Erst hatte ich es mit Genkernel versucht, aus irgendeinem Grund, wollte er die Firmware nicht richtig bauen.

Dann habe ich es ohne Genkernel versucht und klappte super. Weil es eine 6250 Grafikkarte ist, habe ich alle Fusion und die Evergreen Blobs eingebaut. Im Bootlog wird angezeigt, er wuerde die Firmware fuer PALM laden.

Leider dauert das Bauen der Binaries ewig mit 1GHz dualcore -.-

Nichtsdestotrotz muss ich sagen, das netbook ist wesentlich spritziger als mein alter Pentium-M Schlepptop  :Smile: 

Eine Sache, die mir aufgefallen ist, es werden nur 1.6GB RAM in htop angezeigt. Es sollten eigentlich 2GB sein... also so 2048MB? Da muss ich nochmal Nachforschung betreiben...

//edit: scheint so, das 400MB RAM an die Grafikkarte gehen...

----------

## franzf

 *disi wrote:*   

> //edit: scheint so, das 400MB RAM and die Grafikkarte gehen...

 

Man kann oftmals im BIOS angeben, wieviel RAM an die Grafikkarte abgegeben werden soll, falls dir die 400MB zu viel sind (Meine Karte hat nur 256MB eingebauten Speicher und kommt nie an ihre Grenzen)

----------

## disi

 *franzf wrote:*   

>  *disi wrote:*   //edit: scheint so, das 400MB RAM and die Grafikkarte gehen... 
> 
> Man kann oftmals im BIOS angeben, wieviel RAM an die Grafikkarte abgegeben werden soll, falls dir die 400MB zu viel sind (Meine Karte hat nur 256MB eingebauten Speicher und kommt nie an ihre Grenzen)

 

Hab mir nun einen 4GB DIMM bestellt   :Twisted Evil: 

//edit: some benchmark: http://www.cpubenchmark.net/cpu_lookup.php?cpu=AMD+C-50

----------

## evian007

 *disi wrote:*   

> 
> 
> Leider dauert das Bauen der Binaries ewig mit 1GHz dualcore -.-
> 
> Nichtsdestotrotz muss ich sagen, das netbook ist wesentlich spritziger als mein alter Pentium-M Schlepptop 
> ...

 

Versuchs mal mit "make -j3 && make -j3 modules_install" das dauert nur die hälfte mit der kompilierung des Kernels.

Hat jemand den Sound treiber beim NB-550d higekriegt?
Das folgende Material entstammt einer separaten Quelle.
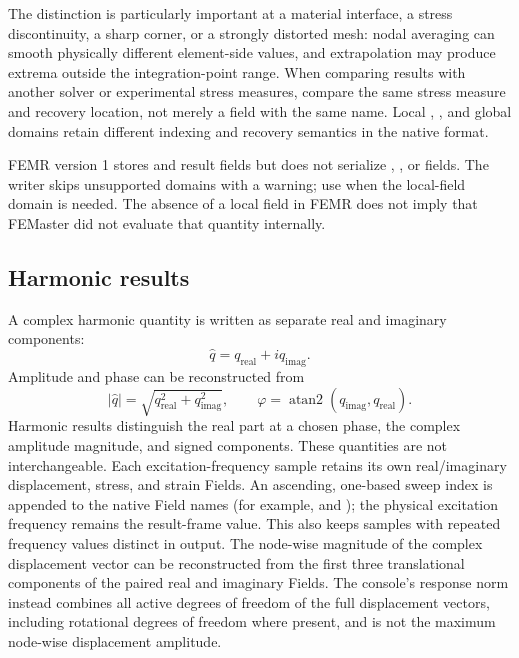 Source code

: The distinction is particularly important at a material interface, a stress discontinuity, a sharp corner, or a strongly distorted mesh: nodal averaging can smooth physically different element-side values, and extrapolation may produce extrema outside the integration-point range. When comparing results with another solver or experimental stress measures, compare the same stress measure and recovery location, not merely a field with the same name. Local , , and global  domains retain different indexing and recovery semantics in the native  format.

FEMR version 1 stores  and  result fields but does not serialize , , or  fields. The writer skips unsupported domains with a warning; use  when the local-field domain is needed. The absence of a local field in FEMR does not imply that FEMaster did not evaluate that quantity internally.

\subsection*{Harmonic results}

A complex harmonic quantity is written as separate real and imaginary components:
\[
\hat q=q_\mathrm{real}+i q_\mathrm{imag}.
\]
Amplitude and phase can be reconstructed from
\[
|\hat q|=\sqrt{q_\mathrm{real}^2+q_\mathrm{imag}^2},
\qquad
\varphi=\operatorname{atan2}(q_\mathrm{imag},q_\mathrm{real}).
\]
Harmonic results distinguish the real part at a chosen phase, the complex amplitude magnitude, and signed components. These quantities are not interchangeable.
Each excitation-frequency sample retains its own real/imaginary displacement, stress, and strain Fields. An ascending, one-based sweep index is appended to the native Field names (for example,  and ); the physical excitation frequency remains the result-frame value. This also keeps samples with repeated frequency values distinct in  output.
The node-wise magnitude of the complex displacement vector can be reconstructed from the first three translational components of the paired real and imaginary Fields. The console's response norm instead combines all active degrees of freedom of the full displacement vectors, including rotational degrees of freedom where present, and is not the maximum node-wise displacement amplitude.

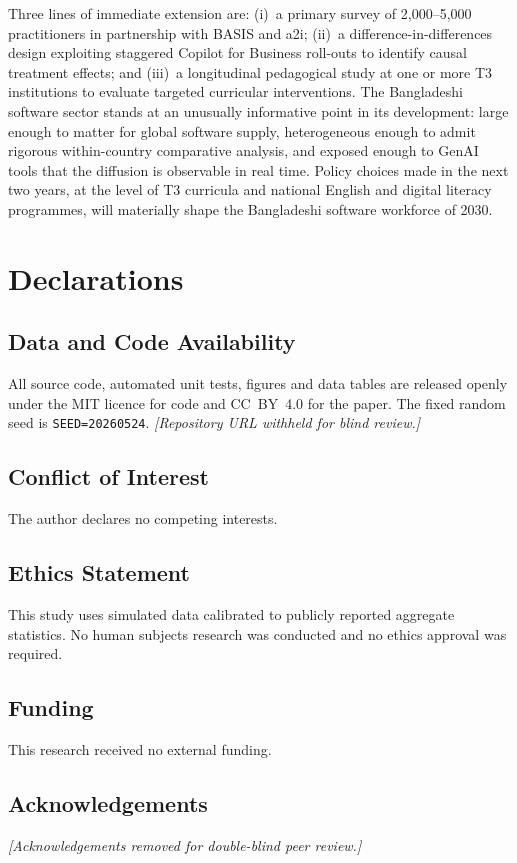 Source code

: \documentclass[11pt,a4paper]{article}
\begin{document}
Three lines of immediate extension are: (i)~a primary survey of
2{,}000--5{,}000 practitioners in partnership with BASIS and a2i;
(ii)~a difference-in-differences design exploiting staggered Copilot
for Business roll-outs to identify causal treatment effects; and
(iii)~a longitudinal pedagogical study at one or more T3 institutions
to evaluate targeted curricular interventions. The Bangladeshi
software sector stands at an unusually informative point in its
development: large enough to matter for global software supply,
heterogeneous enough to admit rigorous within-country comparative
analysis, and exposed enough to GenAI tools that the diffusion is
observable in real time. Policy choices made in the next two years,
at the level of T3 curricula and national English and digital
literacy programmes, will materially shape the Bangladeshi software
workforce of 2030.

\section*{Declarations}

\subsection*{Data and Code Availability}

All source code, automated unit tests, figures and data tables are
released openly under the MIT licence for code and CC~BY~4.0 for the
paper. The fixed random seed is \texttt{SEED=20260524}.
\textit{[Repository URL withheld for blind review.]}

\subsection*{Conflict of Interest}
The author declares no competing interests.

\subsection*{Ethics Statement}
This study uses simulated data calibrated to publicly reported
aggregate statistics. No human subjects research was conducted and
no ethics approval was required.

\subsection*{Funding}
This research received no external funding.

\subsection*{Acknowledgements}
\textit{[Acknowledgements removed for double-blind peer review.]}

\renewcommand{\refname}{References}


\end{document}
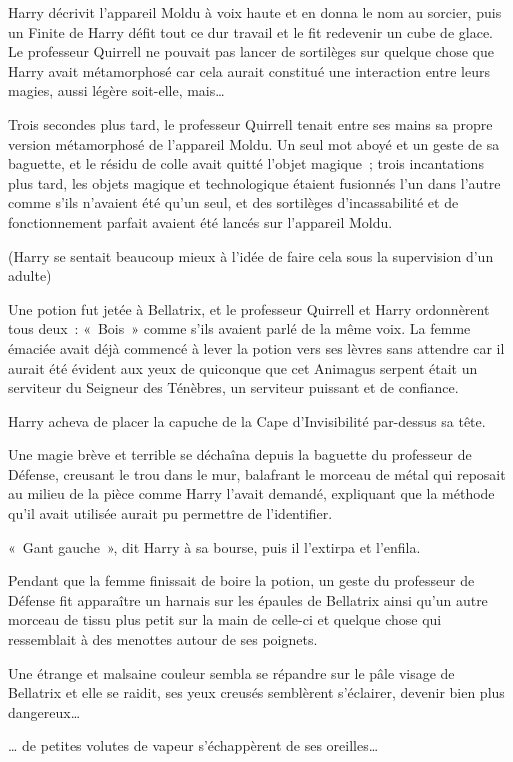 Harry décrivit l'appareil Moldu à voix haute et en donna le nom au sorcier, puis un Finite de Harry défit tout ce dur travail et le fit redevenir un cube de glace. Le professeur Quirrell ne pouvait pas lancer de sortilèges sur quelque chose que Harry avait métamorphosé car cela aurait constitué une interaction entre leurs magies, aussi légère soit-elle, mais…

Trois secondes plus tard, le professeur Quirrell tenait entre ses mains sa propre version métamorphosé de l'appareil Moldu. Un seul mot aboyé et un geste de sa baguette, et le résidu de colle avait quitté l'objet magique~; trois incantations plus tard, les objets magique et technologique étaient fusionnés l'un dans l'autre comme s'ils n'avaient été qu'un seul, et des sortilèges d'incassabilité et de fonctionnement parfait avaient été lancés sur l'appareil Moldu.

(Harry se sentait beaucoup mieux à l'idée de faire cela sous la supervision d'un adulte)

Une potion fut jetée à Bellatrix, et le professeur Quirrell et Harry ordonnèrent tous deux~: «~Bois~» comme s'ils avaient parlé de la même voix. La femme émaciée avait déjà commencé à lever la potion vers ses lèvres sans attendre car il aurait été évident aux yeux de quiconque que cet Animagus serpent était un serviteur du Seigneur des Ténèbres, un serviteur puissant et de confiance.

Harry acheva de placer la capuche de la Cape d'Invisibilité par-dessus sa tête.

Une magie brève et terrible se déchaîna depuis la baguette du professeur de Défense, creusant le trou dans le mur, balafrant le morceau de métal qui reposait au milieu de la pièce comme Harry l'avait demandé, expliquant que la méthode qu'il avait utilisée aurait pu permettre de l'identifier.

«~Gant gauche~», dit Harry à sa bourse, puis il l'extirpa et l'enfila.

Pendant que la femme finissait de boire la potion, un geste du professeur de Défense fit apparaître un harnais sur les épaules de Bellatrix ainsi qu'un autre morceau de tissu plus petit sur la main de celle-ci et quelque chose qui ressemblait à des menottes autour de ses poignets.

Une étrange et malsaine couleur sembla se répandre sur le pâle visage de Bellatrix et elle se raidit, ses yeux creusés semblèrent s'éclairer, devenir bien plus dangereux…

… de petites volutes de vapeur s'échappèrent de ses oreilles…

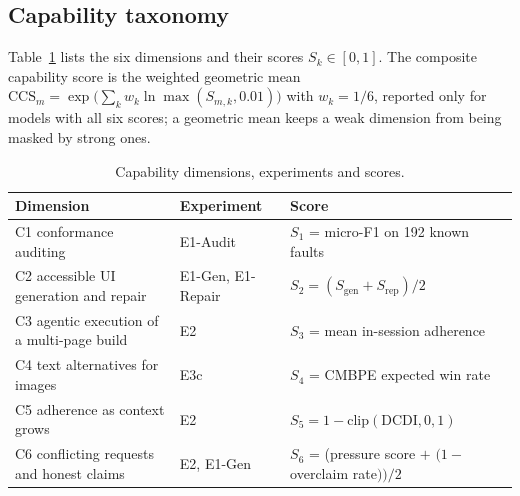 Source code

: \documentclass[conference]{IEEEtran}
\begin{document}
\subsection{Capability taxonomy}
Table~\ref{tab:taxonomy} lists the six dimensions and their scores $S_k\in[0,1]$. The composite
capability score is the weighted geometric mean
$\mathrm{CCS}_m = \exp\big(\sum_k w_k \ln \max(S_{m,k}, 0.01)\big)$ with $w_k = 1/6$, reported
only for models with all six scores; a geometric mean keeps a weak dimension from being
masked by strong ones.

\begin{table}[t]
\caption{Capability dimensions, experiments and scores.}
\label{tab:taxonomy}
\centering\footnotesize
\begin{tabular}{@{}p{}p{}p{}@{}}
\toprule
Dimension & Experiment & Score \\
\midrule
C1 conformance auditing & E1-Audit & $S_1$ = micro-F1 on 192 known faults\\
C2 accessible UI generation and repair & E1-Gen, E1-Repair & $S_2 = (S_\text{gen}+S_\text{rep})/2$\\
C3 agentic execution of a multi-page build & E2 & $S_3$ = mean in-session adherence\\
C4 text alternatives for images & E3c & $S_4$ = CMBPE expected win rate\\
C5 adherence as context grows & E2 & $S_5 = 1-\mathrm{clip}(\mathrm{DCDI},0,1)$\\
C6 conflicting requests and honest claims & E2, E1-Gen & $S_6$ = (pressure score $+$ $(1-$overclaim rate$))/2$\\
\bottomrule
\end{tabular}
\end{table}
\end{document}
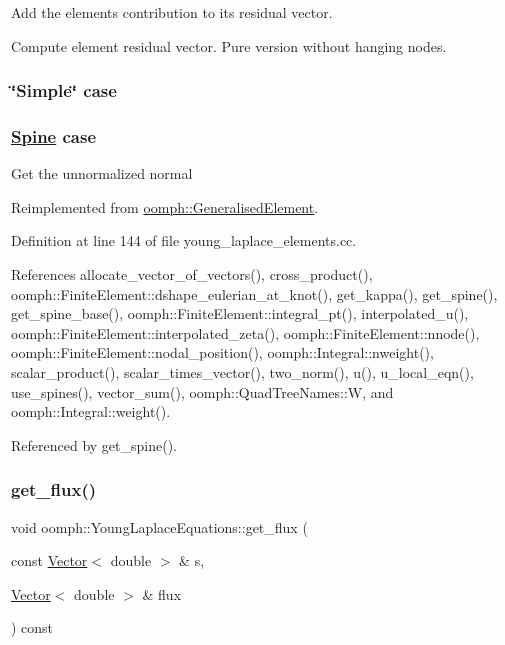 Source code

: Add the element\textquotesingle{}s contribution to its residual vector. 

Compute element residual vector. Pure version without hanging nodes. \subsubsection*{\char`\"{}\+Simple\char`\"{} case }

\subsubsection*{\hyperlink{classoomph_1_1Spine}{Spine} case }

Get the unnormalized normal 

Reimplemented from \hyperlink{classoomph_1_1GeneralisedElement_a310c97f515e8504a48179c0e72c550d7}{oomph\+::\+Generalised\+Element}.



Definition at line 144 of file young\+\_\+laplace\+\_\+elements.\+cc.



References allocate\+\_\+vector\+\_\+of\+\_\+vectors(), cross\+\_\+product(), oomph\+::\+Finite\+Element\+::dshape\+\_\+eulerian\+\_\+at\+\_\+knot(), get\+\_\+kappa(), get\+\_\+spine(), get\+\_\+spine\+\_\+base(), oomph\+::\+Finite\+Element\+::integral\+\_\+pt(), interpolated\+\_\+u(), oomph\+::\+Finite\+Element\+::interpolated\+\_\+zeta(), oomph\+::\+Finite\+Element\+::nnode(), oomph\+::\+Finite\+Element\+::nodal\+\_\+position(), oomph\+::\+Integral\+::nweight(), scalar\+\_\+product(), scalar\+\_\+times\+\_\+vector(), two\+\_\+norm(), u(), u\+\_\+local\+\_\+eqn(), use\+\_\+spines(), vector\+\_\+sum(), oomph\+::\+Quad\+Tree\+Names\+::W, and oomph\+::\+Integral\+::weight().



Referenced by get\+\_\+spine().

\mbox{\label{classoomph_1_1YoungLaplaceEquations_ae0cc35d476be29d1c6395f227bb323e4}} 
\subsubsection{\texorpdfstring{get\+\_\+flux()}{get\_flux()}}
{\footnotesize\ttfamily void oomph\+::\+Young\+Laplace\+Equations\+::get\+\_\+flux (\begin{DoxyParamCaption}\item[{const \hyperlink{classoomph_1_1Vector}{Vector}$<$ double $>$ \&}]{s,  }\item[{\hyperlink{classoomph_1_1Vector}{Vector}$<$ double $>$ \&}]{flux }\end{DoxyParamCaption}) const\hspace{0.3cm}{\ttfamily [inline]}}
Ich hab die OpenSource Grafik treiber hinbekommen aber nicht den Proprietären.

Aber das ist auch schon mehr als ein halbes Jahr her.

----------

## franzf

 *evian007 wrote:*   

>  *disi wrote:*   
> 
> Leider dauert das Bauen der Binaries ewig mit 1GHz dualcore -.-
> 
> Nichtsdestotrotz muss ich sagen, das netbook ist wesentlich spritziger als mein alter Pentium-M Schlepptop 
> ...

 

Kernel-Kompilierung ist unter Gentoo nicht alles - hier wird (fast) alles aus den Sourcen kompiliert. Um das auch parallel zu machen, gibt MAKEOPTS="-j<n>" in der /etc/make.conf (und disi weiß das sicher auch).

----------

## musv

 *disi wrote:*   

> Erst hatte ich es mit Genkernel versucht, aus irgendeinem Grund, wollte er die Firmware nicht richtig bauen.
> 
> Dann habe ich es ohne Genkernel versucht und klappte super. Weil es eine 6250 Grafikkarte ist, habe ich alle Fusion und die Evergreen Blobs eingebaut. 

 

Mach mal bitte einen Test, ob und wie 1080p-Videos (mkv) laufen. Das ist nämlich bisher der Grund, der mich seit ein paar Jahren immer von ATI-Grakas abhält. 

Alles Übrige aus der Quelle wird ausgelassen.